▶ ACTION ITEM: Each line below that includes the word "between" adds one to the count; give that count and nothing else.

Stored data:
^^^^^^^^

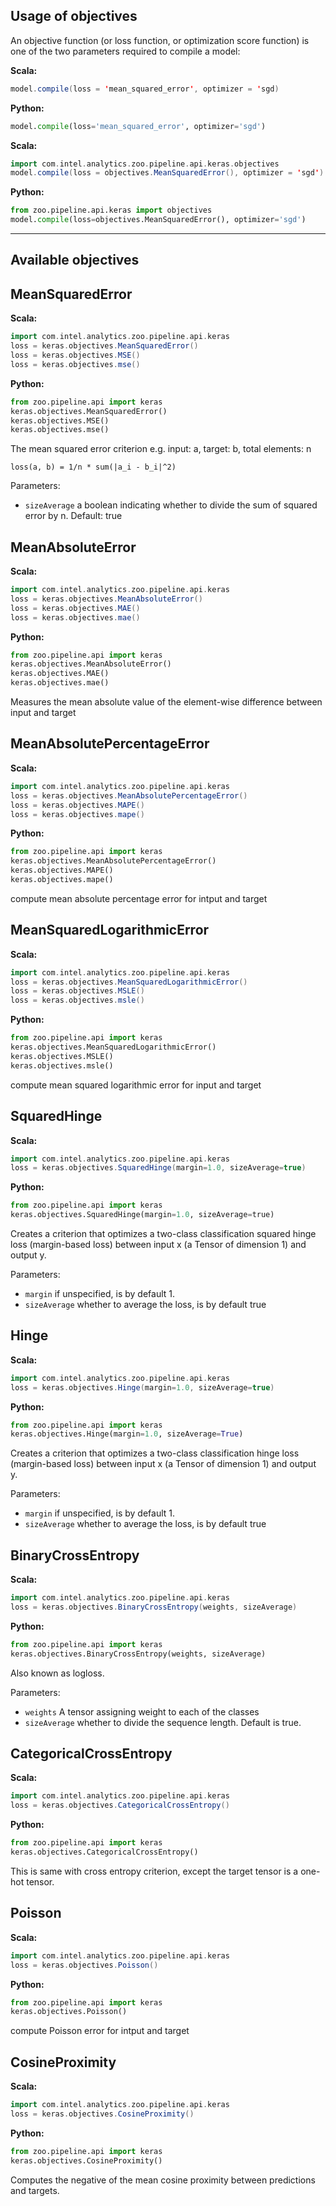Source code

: ## Usage of objectives

An objective function (or loss function, or optimization score function) is one of the two parameters required to compile a model:

**Scala:**

```scala
model.compile(loss = 'mean_squared_error', optimizer = 'sgd)
```

**Python:**

```python
model.compile(loss='mean_squared_error', optimizer='sgd')
```

**Scala:**

```scala
import com.intel.analytics.zoo.pipeline.api.keras.objectives
model.compile(loss = objectives.MeanSquaredError(), optimizer = 'sgd')
```

**Python:**

```python
from zoo.pipeline.api.keras import objectives
model.compile(loss=objectives.MeanSquaredError(), optimizer='sgd')
```

---

## Available objectives

## MeanSquaredError ##

**Scala:**

```scala
import com.intel.analytics.zoo.pipeline.api.keras
loss = keras.objectives.MeanSquaredError()
loss = keras.objectives.MSE()
loss = keras.objectives.mse()
```

**Python:**

```python
from zoo.pipeline.api import keras
keras.objectives.MeanSquaredError()
keras.objectives.MSE()
keras.objectives.mse()
```

The mean squared error criterion e.g. input: a, target: b, total elements: n

```
loss(a, b) = 1/n * sum(|a_i - b_i|^2)
```

Parameters:

 * `sizeAverage` a boolean indicating whether to divide the sum of squared error by n. 
                 Default: true

## MeanAbsoluteError ##

**Scala:**

```scala
import com.intel.analytics.zoo.pipeline.api.keras
loss = keras.objectives.MeanAbsoluteError()
loss = keras.objectives.MAE()
loss = keras.objectives.mae()
```

**Python:**

```python
from zoo.pipeline.api import keras
keras.objectives.MeanAbsoluteError()
keras.objectives.MAE()
keras.objectives.mae()
```

Measures the mean absolute value of the element-wise difference between input and target

## MeanAbsolutePercentageError ##

**Scala:**

```scala
import com.intel.analytics.zoo.pipeline.api.keras
loss = keras.objectives.MeanAbsolutePercentageError()
loss = keras.objectives.MAPE()
loss = keras.objectives.mape()
```

**Python:**

```python
from zoo.pipeline.api import keras
keras.objectives.MeanAbsolutePercentageError()
keras.objectives.MAPE()
keras.objectives.mape()
```

compute mean absolute percentage error for intput and target

## MeanSquaredLogarithmicError ##

**Scala:**

```scala
import com.intel.analytics.zoo.pipeline.api.keras
loss = keras.objectives.MeanSquaredLogarithmicError()
loss = keras.objectives.MSLE()
loss = keras.objectives.msle()
```

**Python:**

```python
from zoo.pipeline.api import keras
keras.objectives.MeanSquaredLogarithmicError()
keras.objectives.MSLE()
keras.objectives.msle()
```

compute mean squared logarithmic error for input and target


## SquaredHinge ##


**Scala:**

```scala
import com.intel.analytics.zoo.pipeline.api.keras
loss = keras.objectives.SquaredHinge(margin=1.0, sizeAverage=true)
```

**Python:**

```python
from zoo.pipeline.api import keras
keras.objectives.SquaredHinge(margin=1.0, sizeAverage=true)
```

Creates a criterion that optimizes a two-class classification squared hinge loss (margin-based loss) between input x (a Tensor of dimension 1) and output y.

Parameters:

 * `margin` if unspecified, is by default 1.
 * `sizeAverage` whether to average the loss, is by default true

## Hinge ##

**Scala:**

```scala
import com.intel.analytics.zoo.pipeline.api.keras
loss = keras.objectives.Hinge(margin=1.0, sizeAverage=true)
```

**Python:**

```python
from zoo.pipeline.api import keras
keras.objectives.Hinge(margin=1.0, sizeAverage=True)
```

Creates a criterion that optimizes a two-class classification hinge loss (margin-based loss) between input x (a Tensor of dimension 1) and output y.

Parameters:

 * `margin` if unspecified, is by default 1.
 * `sizeAverage` whether to average the loss, is by default true

## BinaryCrossEntropy ##

**Scala:**

```scala
import com.intel.analytics.zoo.pipeline.api.keras
loss = keras.objectives.BinaryCrossEntropy(weights, sizeAverage)
```

**Python:**

```python
from zoo.pipeline.api import keras
keras.objectives.BinaryCrossEntropy(weights, sizeAverage)
```

Also known as logloss. 

Parameters:

* `weights` A tensor assigning weight to each of the classes
* `sizeAverage` whether to divide the sequence length. Default is true.

## CategoricalCrossEntropy ##

**Scala:**

```scala
import com.intel.analytics.zoo.pipeline.api.keras
loss = keras.objectives.CategoricalCrossEntropy()
```

**Python:**

```python
from zoo.pipeline.api import keras
keras.objectives.CategoricalCrossEntropy()
```

This is same with cross entropy criterion, except the target tensor is a
one-hot tensor.

## Poisson ##

**Scala:**

```scala
import com.intel.analytics.zoo.pipeline.api.keras
loss = keras.objectives.Poisson()
```

**Python:**

```python
from zoo.pipeline.api import keras
keras.objectives.Poisson()
```

compute Poisson error for intput and target

## CosineProximity ##

**Scala:**

```scala
import com.intel.analytics.zoo.pipeline.api.keras
loss = keras.objectives.CosineProximity()
```

**Python:**

```python
from zoo.pipeline.api import keras
keras.objectives.CosineProximity()
```

Computes the negative of the mean cosine proximity between predictions and targets.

^^^^^^^^

▶ WORKED SOLUTION: 4